The gun-toting student complained that the professor was unjust to him. Why not make a formal written complaint against him? Why resort to violence straightaway? What is the problem with an educational system that produces teachers who abuse students as well as students who beat up teachers?

Nowadays schoolchildren — boys and girls — attack their teachers and university students shoot their teachers. What next? Are we witnessing a generation going out of control, or is it some new educational trend? No doubt both students and teachers have problems. But is violence the way to solve any of them?

To begin with, I am afraid that the family is the first one to blame in this situation. The easy life that families give their children spoils them; the children expect to continue to be spoiled later on in school, university and at work. The result is that we have spoiled and irresponsible people looking for jobs.

Talk to teachers at schools and universities and you’ll hear stories of how families interfere with students’ work, how families interfere with grading procedures and how families expect special treatment for their little darlings. At university, students just want to pass; any kind of work is despised in every sense. Twenty years ago post-secondary (college and university) students were expected to read on their own, to do research and think independently in order to learn and, consequently, to pass. Now we hear professors talking about how students want to skip studying in order to get a certificate the easiest way possible. Excuses are there but it really comes down to the kind of life too many of us are used to: the easy way to everything.

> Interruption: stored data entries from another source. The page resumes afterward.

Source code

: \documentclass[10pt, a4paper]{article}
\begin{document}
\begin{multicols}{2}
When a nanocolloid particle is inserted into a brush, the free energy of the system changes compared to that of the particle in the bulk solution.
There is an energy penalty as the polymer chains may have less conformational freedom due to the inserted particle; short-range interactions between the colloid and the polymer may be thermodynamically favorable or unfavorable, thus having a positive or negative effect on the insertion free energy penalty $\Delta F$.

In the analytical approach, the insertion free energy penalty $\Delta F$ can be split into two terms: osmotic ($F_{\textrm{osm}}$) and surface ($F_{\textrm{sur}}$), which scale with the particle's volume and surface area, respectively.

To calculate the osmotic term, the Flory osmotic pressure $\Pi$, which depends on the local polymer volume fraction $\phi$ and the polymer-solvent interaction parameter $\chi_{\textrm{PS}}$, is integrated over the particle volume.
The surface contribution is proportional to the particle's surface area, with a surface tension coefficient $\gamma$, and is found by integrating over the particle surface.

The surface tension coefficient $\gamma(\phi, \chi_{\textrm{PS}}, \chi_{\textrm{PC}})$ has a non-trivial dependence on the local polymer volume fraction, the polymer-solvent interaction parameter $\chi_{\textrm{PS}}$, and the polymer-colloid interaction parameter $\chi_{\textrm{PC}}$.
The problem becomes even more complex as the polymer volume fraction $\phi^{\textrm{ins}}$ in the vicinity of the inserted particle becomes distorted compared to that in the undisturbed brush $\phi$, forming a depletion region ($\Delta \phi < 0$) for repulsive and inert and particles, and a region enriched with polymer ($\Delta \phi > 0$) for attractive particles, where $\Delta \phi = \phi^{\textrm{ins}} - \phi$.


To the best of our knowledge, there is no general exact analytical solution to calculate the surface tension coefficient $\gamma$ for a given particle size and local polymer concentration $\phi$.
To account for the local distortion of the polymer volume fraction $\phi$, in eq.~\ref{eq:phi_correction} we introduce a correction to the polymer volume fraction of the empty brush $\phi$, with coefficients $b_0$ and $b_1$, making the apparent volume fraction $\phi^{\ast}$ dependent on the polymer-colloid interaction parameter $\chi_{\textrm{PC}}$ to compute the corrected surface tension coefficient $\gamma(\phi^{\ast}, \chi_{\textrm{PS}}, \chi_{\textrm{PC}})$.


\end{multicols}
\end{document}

On the other side of the equation are the teachers. How qualified are teachers to deal with students? We cannot simply blame the students; our educational system has many problems. It is a selective system where responsibility is concerned. It all depends on how well connected you are if you are a teacher or a student. And punishment too often falls only on the heads of the unprivileged.

The family again is the main reason for lenient social behavior; children who are brought up this way eventually become teachers. A spoiled student becomes a spoiled teacher who is not used to taking responsibility and stories of abuse from students and teachers start all over again. Will this vicious circle ever end?